Collected data
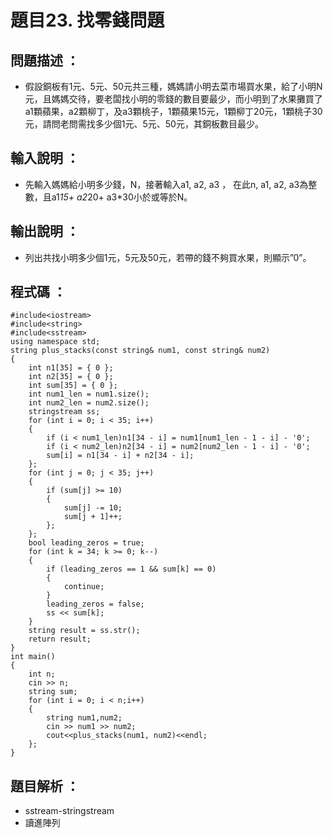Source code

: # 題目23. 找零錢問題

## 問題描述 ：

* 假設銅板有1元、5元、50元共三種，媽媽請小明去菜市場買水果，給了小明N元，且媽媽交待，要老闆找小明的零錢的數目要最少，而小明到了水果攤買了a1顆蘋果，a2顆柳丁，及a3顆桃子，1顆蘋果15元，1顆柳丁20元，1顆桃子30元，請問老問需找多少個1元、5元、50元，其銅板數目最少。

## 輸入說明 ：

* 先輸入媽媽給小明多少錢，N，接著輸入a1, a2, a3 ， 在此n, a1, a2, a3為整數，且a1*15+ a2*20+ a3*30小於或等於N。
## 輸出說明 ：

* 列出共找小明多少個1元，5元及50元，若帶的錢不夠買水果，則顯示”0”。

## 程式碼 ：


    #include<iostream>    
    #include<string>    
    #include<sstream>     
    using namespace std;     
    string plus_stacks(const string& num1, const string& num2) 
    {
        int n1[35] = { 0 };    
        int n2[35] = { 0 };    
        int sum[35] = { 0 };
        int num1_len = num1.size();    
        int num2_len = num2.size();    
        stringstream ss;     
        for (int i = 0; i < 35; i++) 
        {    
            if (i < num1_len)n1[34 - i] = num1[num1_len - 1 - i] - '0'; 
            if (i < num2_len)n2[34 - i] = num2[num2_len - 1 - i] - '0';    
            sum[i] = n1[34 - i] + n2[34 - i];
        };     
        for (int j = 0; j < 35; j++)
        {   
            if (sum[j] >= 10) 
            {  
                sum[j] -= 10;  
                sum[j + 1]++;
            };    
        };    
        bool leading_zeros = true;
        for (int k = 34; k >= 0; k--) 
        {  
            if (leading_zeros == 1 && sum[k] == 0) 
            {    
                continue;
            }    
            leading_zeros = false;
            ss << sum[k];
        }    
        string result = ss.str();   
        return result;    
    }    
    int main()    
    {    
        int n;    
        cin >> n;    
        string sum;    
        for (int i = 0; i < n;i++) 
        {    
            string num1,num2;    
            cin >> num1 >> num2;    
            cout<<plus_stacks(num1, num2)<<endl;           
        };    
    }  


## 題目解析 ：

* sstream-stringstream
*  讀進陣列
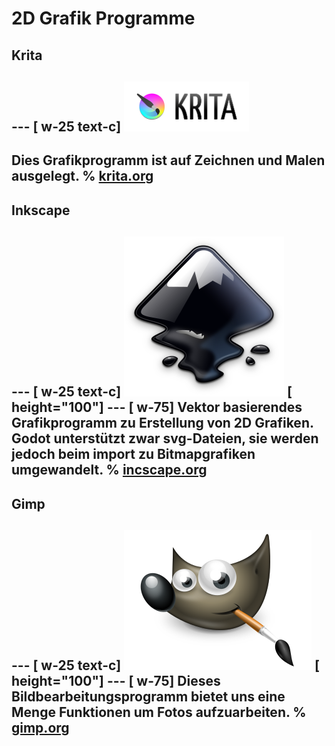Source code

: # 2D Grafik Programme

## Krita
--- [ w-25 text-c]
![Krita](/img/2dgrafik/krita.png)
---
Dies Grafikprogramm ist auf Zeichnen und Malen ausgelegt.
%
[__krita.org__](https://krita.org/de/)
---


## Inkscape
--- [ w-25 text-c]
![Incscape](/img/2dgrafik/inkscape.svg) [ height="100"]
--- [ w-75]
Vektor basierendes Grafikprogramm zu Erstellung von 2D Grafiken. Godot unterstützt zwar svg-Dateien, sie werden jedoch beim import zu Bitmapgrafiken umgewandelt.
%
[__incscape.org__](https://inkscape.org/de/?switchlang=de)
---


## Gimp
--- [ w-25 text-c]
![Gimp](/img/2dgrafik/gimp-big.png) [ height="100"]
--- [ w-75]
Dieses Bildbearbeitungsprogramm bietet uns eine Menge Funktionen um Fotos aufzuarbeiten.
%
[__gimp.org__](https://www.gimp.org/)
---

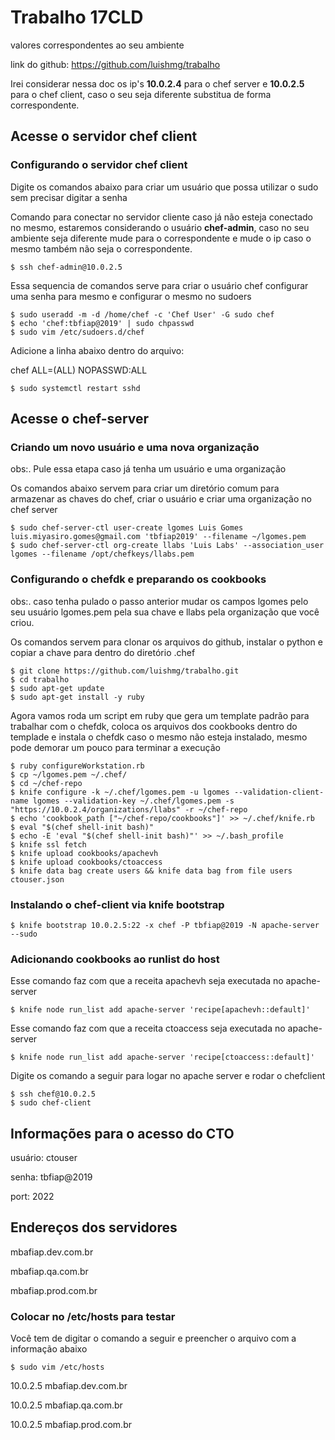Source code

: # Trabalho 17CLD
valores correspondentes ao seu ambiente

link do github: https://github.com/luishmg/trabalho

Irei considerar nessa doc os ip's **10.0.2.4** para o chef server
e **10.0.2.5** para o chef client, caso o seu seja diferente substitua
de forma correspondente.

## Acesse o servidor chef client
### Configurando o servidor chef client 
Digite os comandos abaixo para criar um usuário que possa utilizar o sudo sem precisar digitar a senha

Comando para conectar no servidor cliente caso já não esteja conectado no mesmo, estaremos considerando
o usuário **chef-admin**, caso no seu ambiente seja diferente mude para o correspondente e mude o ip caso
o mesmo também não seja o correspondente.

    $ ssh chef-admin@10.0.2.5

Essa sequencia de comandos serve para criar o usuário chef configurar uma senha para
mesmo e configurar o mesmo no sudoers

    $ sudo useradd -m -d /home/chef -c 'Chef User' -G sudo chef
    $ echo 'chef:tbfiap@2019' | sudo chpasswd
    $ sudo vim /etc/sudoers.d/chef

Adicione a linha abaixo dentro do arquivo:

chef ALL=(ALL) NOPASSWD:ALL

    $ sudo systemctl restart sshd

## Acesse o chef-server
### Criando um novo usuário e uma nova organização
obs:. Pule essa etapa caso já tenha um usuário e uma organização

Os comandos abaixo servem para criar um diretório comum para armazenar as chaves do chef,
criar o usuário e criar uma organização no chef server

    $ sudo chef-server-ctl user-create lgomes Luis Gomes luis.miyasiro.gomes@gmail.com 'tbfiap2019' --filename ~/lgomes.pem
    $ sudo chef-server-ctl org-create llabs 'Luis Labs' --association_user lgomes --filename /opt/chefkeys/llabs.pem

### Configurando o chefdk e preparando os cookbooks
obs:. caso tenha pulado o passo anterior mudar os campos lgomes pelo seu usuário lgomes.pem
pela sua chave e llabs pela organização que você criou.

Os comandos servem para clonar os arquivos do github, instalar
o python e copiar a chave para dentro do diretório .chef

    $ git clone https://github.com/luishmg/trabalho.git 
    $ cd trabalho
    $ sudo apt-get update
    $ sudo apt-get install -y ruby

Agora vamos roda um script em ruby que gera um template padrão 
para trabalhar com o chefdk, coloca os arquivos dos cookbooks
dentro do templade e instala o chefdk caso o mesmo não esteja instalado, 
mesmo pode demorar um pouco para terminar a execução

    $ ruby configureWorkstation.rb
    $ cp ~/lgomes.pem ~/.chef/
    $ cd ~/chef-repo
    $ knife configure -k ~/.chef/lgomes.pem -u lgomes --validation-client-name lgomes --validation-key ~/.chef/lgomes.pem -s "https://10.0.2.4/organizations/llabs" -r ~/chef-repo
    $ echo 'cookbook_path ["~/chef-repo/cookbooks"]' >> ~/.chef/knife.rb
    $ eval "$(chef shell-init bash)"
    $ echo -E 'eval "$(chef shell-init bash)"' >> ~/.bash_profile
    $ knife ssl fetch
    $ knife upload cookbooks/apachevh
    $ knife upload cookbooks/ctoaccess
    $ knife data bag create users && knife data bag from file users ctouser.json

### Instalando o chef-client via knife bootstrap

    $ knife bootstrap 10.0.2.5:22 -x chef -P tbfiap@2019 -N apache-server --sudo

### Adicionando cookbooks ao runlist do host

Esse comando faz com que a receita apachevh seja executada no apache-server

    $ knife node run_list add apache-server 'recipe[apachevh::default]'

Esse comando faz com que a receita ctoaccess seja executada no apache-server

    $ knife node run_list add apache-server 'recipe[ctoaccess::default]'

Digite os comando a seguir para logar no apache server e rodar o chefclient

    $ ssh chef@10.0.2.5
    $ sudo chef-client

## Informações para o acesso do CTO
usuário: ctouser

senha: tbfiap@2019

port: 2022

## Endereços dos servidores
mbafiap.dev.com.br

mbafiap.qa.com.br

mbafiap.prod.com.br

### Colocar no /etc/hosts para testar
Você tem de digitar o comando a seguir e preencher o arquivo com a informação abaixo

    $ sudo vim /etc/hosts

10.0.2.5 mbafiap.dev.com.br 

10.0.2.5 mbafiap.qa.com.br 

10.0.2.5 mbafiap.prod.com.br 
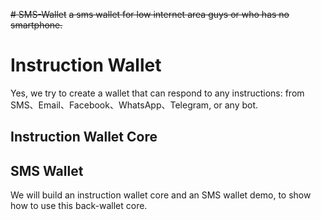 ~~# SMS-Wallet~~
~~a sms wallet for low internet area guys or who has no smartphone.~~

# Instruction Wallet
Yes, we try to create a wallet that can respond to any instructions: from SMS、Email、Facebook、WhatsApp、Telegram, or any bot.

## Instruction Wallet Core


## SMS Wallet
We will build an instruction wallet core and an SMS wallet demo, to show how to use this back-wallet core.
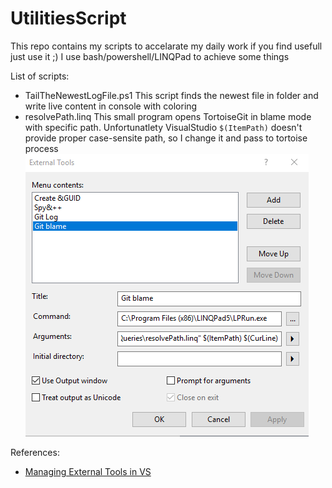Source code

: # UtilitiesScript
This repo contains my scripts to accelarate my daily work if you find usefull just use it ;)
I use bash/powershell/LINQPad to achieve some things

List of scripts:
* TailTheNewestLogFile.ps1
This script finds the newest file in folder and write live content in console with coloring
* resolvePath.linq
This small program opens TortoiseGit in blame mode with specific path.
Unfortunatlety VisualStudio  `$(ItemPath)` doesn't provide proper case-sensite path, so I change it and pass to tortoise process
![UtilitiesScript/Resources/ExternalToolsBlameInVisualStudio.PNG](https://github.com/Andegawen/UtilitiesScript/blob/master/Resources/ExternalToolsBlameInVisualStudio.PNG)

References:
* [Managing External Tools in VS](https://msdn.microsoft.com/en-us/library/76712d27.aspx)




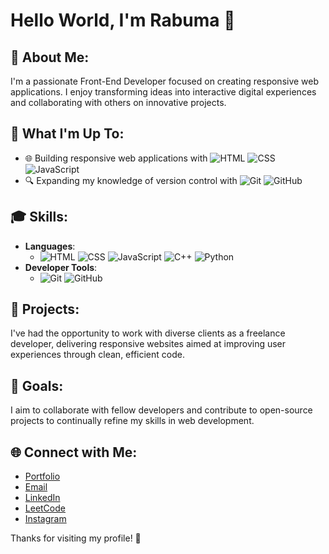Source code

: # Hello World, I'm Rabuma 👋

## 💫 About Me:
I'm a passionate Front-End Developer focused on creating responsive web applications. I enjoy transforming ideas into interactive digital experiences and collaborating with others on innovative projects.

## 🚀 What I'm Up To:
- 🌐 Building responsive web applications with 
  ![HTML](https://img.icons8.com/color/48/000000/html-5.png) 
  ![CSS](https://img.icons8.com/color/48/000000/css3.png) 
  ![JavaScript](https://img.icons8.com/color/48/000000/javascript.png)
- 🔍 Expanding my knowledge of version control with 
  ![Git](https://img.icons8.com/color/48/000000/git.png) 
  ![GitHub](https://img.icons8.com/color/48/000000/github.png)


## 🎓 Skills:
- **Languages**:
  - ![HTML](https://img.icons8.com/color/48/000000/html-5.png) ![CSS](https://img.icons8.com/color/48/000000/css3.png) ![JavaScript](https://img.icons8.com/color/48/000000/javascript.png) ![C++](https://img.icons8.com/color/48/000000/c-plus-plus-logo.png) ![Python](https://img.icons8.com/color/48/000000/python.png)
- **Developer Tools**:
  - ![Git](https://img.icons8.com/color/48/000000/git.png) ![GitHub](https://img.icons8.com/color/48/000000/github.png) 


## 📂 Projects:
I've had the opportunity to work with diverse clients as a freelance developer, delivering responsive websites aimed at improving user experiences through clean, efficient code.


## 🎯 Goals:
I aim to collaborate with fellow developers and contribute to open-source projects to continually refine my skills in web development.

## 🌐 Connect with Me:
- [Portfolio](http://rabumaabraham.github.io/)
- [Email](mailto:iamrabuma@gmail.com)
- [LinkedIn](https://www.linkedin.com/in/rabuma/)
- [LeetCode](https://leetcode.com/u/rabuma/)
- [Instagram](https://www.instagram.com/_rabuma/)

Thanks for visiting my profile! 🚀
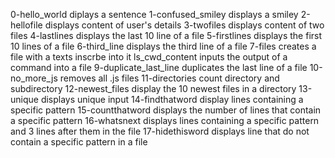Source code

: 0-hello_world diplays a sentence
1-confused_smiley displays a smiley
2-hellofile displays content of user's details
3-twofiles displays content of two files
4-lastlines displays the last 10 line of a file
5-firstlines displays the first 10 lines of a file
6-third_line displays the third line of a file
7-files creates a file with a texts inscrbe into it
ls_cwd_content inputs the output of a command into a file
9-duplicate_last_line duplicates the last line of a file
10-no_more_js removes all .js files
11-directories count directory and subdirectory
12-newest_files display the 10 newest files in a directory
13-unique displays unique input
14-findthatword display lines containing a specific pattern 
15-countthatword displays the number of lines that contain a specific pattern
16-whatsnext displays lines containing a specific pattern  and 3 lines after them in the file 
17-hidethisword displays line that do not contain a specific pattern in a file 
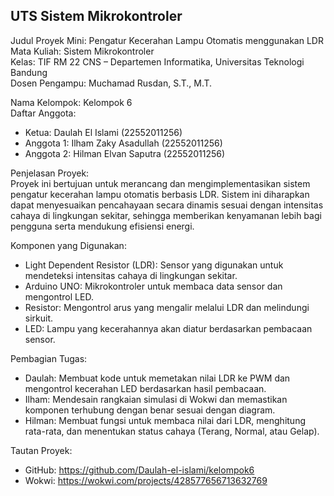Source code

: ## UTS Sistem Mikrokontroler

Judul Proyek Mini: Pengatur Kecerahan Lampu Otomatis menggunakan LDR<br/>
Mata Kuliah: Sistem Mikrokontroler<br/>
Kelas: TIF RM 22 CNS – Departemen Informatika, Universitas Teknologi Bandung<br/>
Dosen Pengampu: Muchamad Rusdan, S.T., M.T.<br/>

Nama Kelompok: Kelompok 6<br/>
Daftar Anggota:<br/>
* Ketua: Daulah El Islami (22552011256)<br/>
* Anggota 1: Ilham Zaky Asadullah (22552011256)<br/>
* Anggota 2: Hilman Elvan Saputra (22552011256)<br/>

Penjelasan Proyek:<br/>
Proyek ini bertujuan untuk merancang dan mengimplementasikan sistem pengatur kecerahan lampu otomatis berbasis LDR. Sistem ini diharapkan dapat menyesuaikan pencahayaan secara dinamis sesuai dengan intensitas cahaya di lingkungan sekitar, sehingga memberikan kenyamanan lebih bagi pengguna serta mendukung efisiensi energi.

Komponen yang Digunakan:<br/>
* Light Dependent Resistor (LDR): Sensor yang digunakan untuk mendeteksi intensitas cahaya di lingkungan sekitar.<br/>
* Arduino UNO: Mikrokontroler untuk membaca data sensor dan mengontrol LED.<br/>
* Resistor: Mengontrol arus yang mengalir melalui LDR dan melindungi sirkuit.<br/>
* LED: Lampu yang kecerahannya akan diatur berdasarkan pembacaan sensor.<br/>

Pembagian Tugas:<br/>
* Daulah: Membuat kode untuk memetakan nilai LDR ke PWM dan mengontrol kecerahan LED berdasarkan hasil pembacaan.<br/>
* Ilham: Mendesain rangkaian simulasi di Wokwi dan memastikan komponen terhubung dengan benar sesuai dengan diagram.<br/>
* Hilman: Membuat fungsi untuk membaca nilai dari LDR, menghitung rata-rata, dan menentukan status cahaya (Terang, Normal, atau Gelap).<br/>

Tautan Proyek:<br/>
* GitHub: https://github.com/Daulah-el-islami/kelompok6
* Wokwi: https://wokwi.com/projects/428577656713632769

_What the task asks_
Copy the stretch of the records above that runs from the line with "3-twofiles displays content of two files" through the line with "14-findthatword display lines". Both end lines belong in the copy, and nothing else does.

_Answer to this task_
3-twofiles displays content of two files
4-lastlines displays the last 10 line of a file
5-firstlines displays the first 10 lines of a file
6-third_line displays the third line of a file
7-files creates a file with a texts inscrbe into it
ls_cwd_content inputs the output of a command into a file
9-duplicate_last_line duplicates the last line of a file
10-no_more_js removes all .js files
11-directories count directory and subdirectory
12-newest_files display the 10 newest files in a directory
13-unique displays unique input
14-findthatword display lines containing a specific pattern 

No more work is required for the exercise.